[Work instruction]:
Repeat all of the data precisely.

[Recorded data]:

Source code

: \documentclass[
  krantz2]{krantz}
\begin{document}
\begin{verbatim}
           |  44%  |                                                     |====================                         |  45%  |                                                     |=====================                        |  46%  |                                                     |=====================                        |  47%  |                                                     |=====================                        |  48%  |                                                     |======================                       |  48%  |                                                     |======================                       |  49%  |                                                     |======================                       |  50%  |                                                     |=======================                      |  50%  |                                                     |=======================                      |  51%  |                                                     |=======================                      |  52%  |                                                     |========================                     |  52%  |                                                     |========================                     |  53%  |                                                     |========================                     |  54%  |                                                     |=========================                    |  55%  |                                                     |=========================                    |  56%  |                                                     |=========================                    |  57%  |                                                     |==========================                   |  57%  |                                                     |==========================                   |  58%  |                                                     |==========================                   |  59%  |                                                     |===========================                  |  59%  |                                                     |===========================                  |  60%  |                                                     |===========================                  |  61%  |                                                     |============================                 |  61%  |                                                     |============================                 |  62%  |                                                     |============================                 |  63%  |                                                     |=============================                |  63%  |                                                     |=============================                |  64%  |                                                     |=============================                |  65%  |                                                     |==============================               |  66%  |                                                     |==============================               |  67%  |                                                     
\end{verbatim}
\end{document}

[Exercise solution]:
Source code

: \documentclass[
  krantz2]{krantz}
\begin{document}
\begin{verbatim}
           |  44%  |                                                     |====================                         |  45%  |                                                     |=====================                        |  46%  |                                                     |=====================                        |  47%  |                                                     |=====================                        |  48%  |                                                     |======================                       |  48%  |                                                     |======================                       |  49%  |                                                     |======================                       |  50%  |                                                     |=======================                      |  50%  |                                                     |=======================                      |  51%  |                                                     |=======================                      |  52%  |                                                     |========================                     |  52%  |                                                     |========================                     |  53%  |                                                     |========================                     |  54%  |                                                     |=========================                    |  55%  |                                                     |=========================                    |  56%  |                                                     |=========================                    |  57%  |                                                     |==========================                   |  57%  |                                                     |==========================                   |  58%  |                                                     |==========================                   |  59%  |                                                     |===========================                  |  59%  |                                                     |===========================                  |  60%  |                                                     |===========================                  |  61%  |                                                     |============================                 |  61%  |                                                     |============================                 |  62%  |                                                     |============================                 |  63%  |                                                     |=============================                |  63%  |                                                     |=============================                |  64%  |                                                     |=============================                |  65%  |                                                     |==============================               |  66%  |                                                     |==============================               |  67%  |                                                     
\end{verbatim}
\end{document}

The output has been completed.